Stored data entries:
++++++++++++++++++++
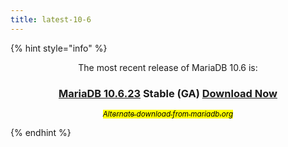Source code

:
 ```yaml
---
title: latest-10-6
---
```


{% hint style="info" %}
<p align="center">The most recent release of MariaDB 10.6 is:</p>

<h3 align="center"><a href="../../community-server/mariadb-10-6-series/mariadb-10.6.23-release-notes.md"><strong>MariaDB 10.6.23</strong></a> Stable (GA)  <a href="https://mariadb.com/downloads/" class="button primary">Download Now</a></h3>

<p align="center"><a href="https://downloads.mariadb.org/mariadb/10.6.23/"><sub><em><mark style="color:$info;">Alternate download from mariadb.org</mark></em></sub></a></p>
{% endhint %}
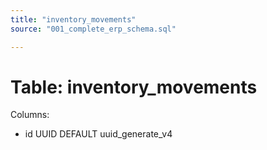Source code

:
 ```yaml
---
title: "inventory_movements"
source: "001_complete_erp_schema.sql"

---
```


# Table: inventory_movements

Columns:

- id UUID DEFAULT uuid_generate_v4
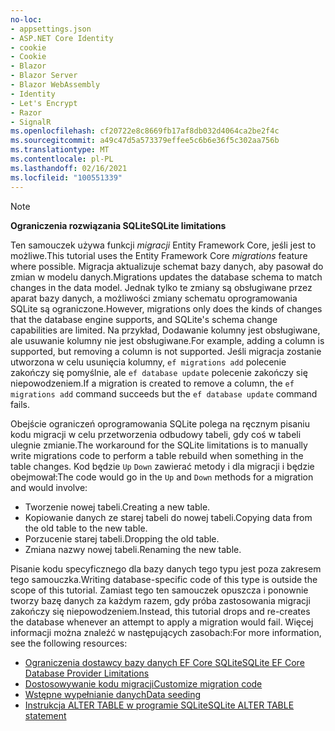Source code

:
 ```yaml
---
no-loc:
- appsettings.json
- ASP.NET Core Identity
- cookie
- Cookie
- Blazor
- Blazor Server
- Blazor WebAssembly
- Identity
- Let's Encrypt
- Razor
- SignalR
ms.openlocfilehash: cf20722e8c8669fb17af8db032d4064ca2be2f4c
ms.sourcegitcommit: a49c47d5a573379effee5c6b6e36f5c302aa756b
ms.translationtype: MT
ms.contentlocale: pl-PL
ms.lasthandoff: 02/16/2021
ms.locfileid: "100551339"
---
```

> [!NOTE]
> 
> <span data-ttu-id="c325d-101">**Ograniczenia rozwiązania SQLite**</span><span class="sxs-lookup"><span data-stu-id="c325d-101">**SQLite limitations**</span></span>
>
> <span data-ttu-id="c325d-102">Ten samouczek używa funkcji *migracji* Entity Framework Core, jeśli jest to możliwe.</span><span class="sxs-lookup"><span data-stu-id="c325d-102">This tutorial uses the Entity Framework Core *migrations* feature where possible.</span></span> <span data-ttu-id="c325d-103">Migracja aktualizuje schemat bazy danych, aby pasował do zmian w modelu danych.</span><span class="sxs-lookup"><span data-stu-id="c325d-103">Migrations updates the database schema to match changes in the data model.</span></span> <span data-ttu-id="c325d-104">Jednak tylko te zmiany są obsługiwane przez aparat bazy danych, a możliwości zmiany schematu oprogramowania SQLite są ograniczone.</span><span class="sxs-lookup"><span data-stu-id="c325d-104">However, migrations only does the kinds of changes that the database engine supports, and SQLite's schema change capabilities are limited.</span></span> <span data-ttu-id="c325d-105">Na przykład, Dodawanie kolumny jest obsługiwane, ale usuwanie kolumny nie jest obsługiwane.</span><span class="sxs-lookup"><span data-stu-id="c325d-105">For example, adding a column is supported, but removing a column is not supported.</span></span> <span data-ttu-id="c325d-106">Jeśli migracja zostanie utworzona w celu usunięcia kolumny, `ef migrations add` polecenie zakończy się pomyślnie, ale `ef database update` polecenie zakończy się niepowodzeniem.</span><span class="sxs-lookup"><span data-stu-id="c325d-106">If a migration is created to remove a column, the `ef migrations add` command succeeds but the `ef database update` command fails.</span></span> 
>
> <span data-ttu-id="c325d-107">Obejście ograniczeń oprogramowania SQLite polega na ręcznym pisaniu kodu migracji w celu przetworzenia odbudowy tabeli, gdy coś w tabeli ulegnie zmianie.</span><span class="sxs-lookup"><span data-stu-id="c325d-107">The workaround for the SQLite limitations is to manually write migrations code to perform a table rebuild when something in the table changes.</span></span> <span data-ttu-id="c325d-108">Kod będzie `Up` `Down` zawierać metody i dla migracji i będzie obejmował:</span><span class="sxs-lookup"><span data-stu-id="c325d-108">The code would go in the `Up` and `Down` methods for a migration and would involve:</span></span>
>
> * <span data-ttu-id="c325d-109">Tworzenie nowej tabeli.</span><span class="sxs-lookup"><span data-stu-id="c325d-109">Creating a new table.</span></span>
> * <span data-ttu-id="c325d-110">Kopiowanie danych ze starej tabeli do nowej tabeli.</span><span class="sxs-lookup"><span data-stu-id="c325d-110">Copying data from the old table to the new table.</span></span>
> * <span data-ttu-id="c325d-111">Porzucenie starej tabeli.</span><span class="sxs-lookup"><span data-stu-id="c325d-111">Dropping the old table.</span></span>
> * <span data-ttu-id="c325d-112">Zmiana nazwy nowej tabeli.</span><span class="sxs-lookup"><span data-stu-id="c325d-112">Renaming the new table.</span></span>
>
> <span data-ttu-id="c325d-113">Pisanie kodu specyficznego dla bazy danych tego typu jest poza zakresem tego samouczka.</span><span class="sxs-lookup"><span data-stu-id="c325d-113">Writing database-specific code of this type is outside the scope of this tutorial.</span></span> <span data-ttu-id="c325d-114">Zamiast tego ten samouczek opuszcza i ponownie tworzy bazę danych za każdym razem, gdy próba zastosowania migracji zakończy się niepowodzeniem.</span><span class="sxs-lookup"><span data-stu-id="c325d-114">Instead, this tutorial drops and re-creates the database whenever an attempt to apply a migration would fail.</span></span> <span data-ttu-id="c325d-115">Więcej informacji można znaleźć w następujących zasobach:</span><span class="sxs-lookup"><span data-stu-id="c325d-115">For more information, see the following resources:</span></span>
>
> * [<span data-ttu-id="c325d-116">Ograniczenia dostawcy bazy danych EF Core SQLite</span><span class="sxs-lookup"><span data-stu-id="c325d-116">SQLite EF Core Database Provider Limitations</span></span>](/ef/core/providers/sqlite/limitations)
> * [<span data-ttu-id="c325d-117">Dostosowywanie kodu migracji</span><span class="sxs-lookup"><span data-stu-id="c325d-117">Customize migration code</span></span>](/ef/core/managing-schemas/migrations/#customize-migration-code)
> * [<span data-ttu-id="c325d-118">Wstępne wypełnianie danych</span><span class="sxs-lookup"><span data-stu-id="c325d-118">Data seeding</span></span>](/ef/core/modeling/data-seeding)
> * [<span data-ttu-id="c325d-119">Instrukcja ALTER TABLE w programie SQLite</span><span class="sxs-lookup"><span data-stu-id="c325d-119">SQLite ALTER TABLE statement</span></span>](https://sqlite.org/lang_altertable.html)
++++++++++++++++++++
WORK REQUIRED: Copy each line from the data above that includes "limitations".

TASK RESPONSE:
> <span data-ttu-id="c325d-101">**Ograniczenia rozwiązania SQLite**</span><span class="sxs-lookup"><span data-stu-id="c325d-101">**SQLite limitations**</span></span>
> <span data-ttu-id="c325d-107">Obejście ograniczeń oprogramowania SQLite polega na ręcznym pisaniu kodu migracji w celu przetworzenia odbudowy tabeli, gdy coś w tabeli ulegnie zmianie.</span><span class="sxs-lookup"><span data-stu-id="c325d-107">The workaround for the SQLite limitations is to manually write migrations code to perform a table rebuild when something in the table changes.</span></span> <span data-ttu-id="c325d-108">Kod będzie `Up` `Down` zawierać metody i dla migracji i będzie obejmował:</span><span class="sxs-lookup"><span data-stu-id="c325d-108">The code would go in the `Up` and `Down` methods for a migration and would involve:</span></span>
> * [<span data-ttu-id="c325d-116">Ograniczenia dostawcy bazy danych EF Core SQLite</span><span class="sxs-lookup"><span data-stu-id="c325d-116">SQLite EF Core Database Provider Limitations</span></span>](/ef/core/providers/sqlite/limitations)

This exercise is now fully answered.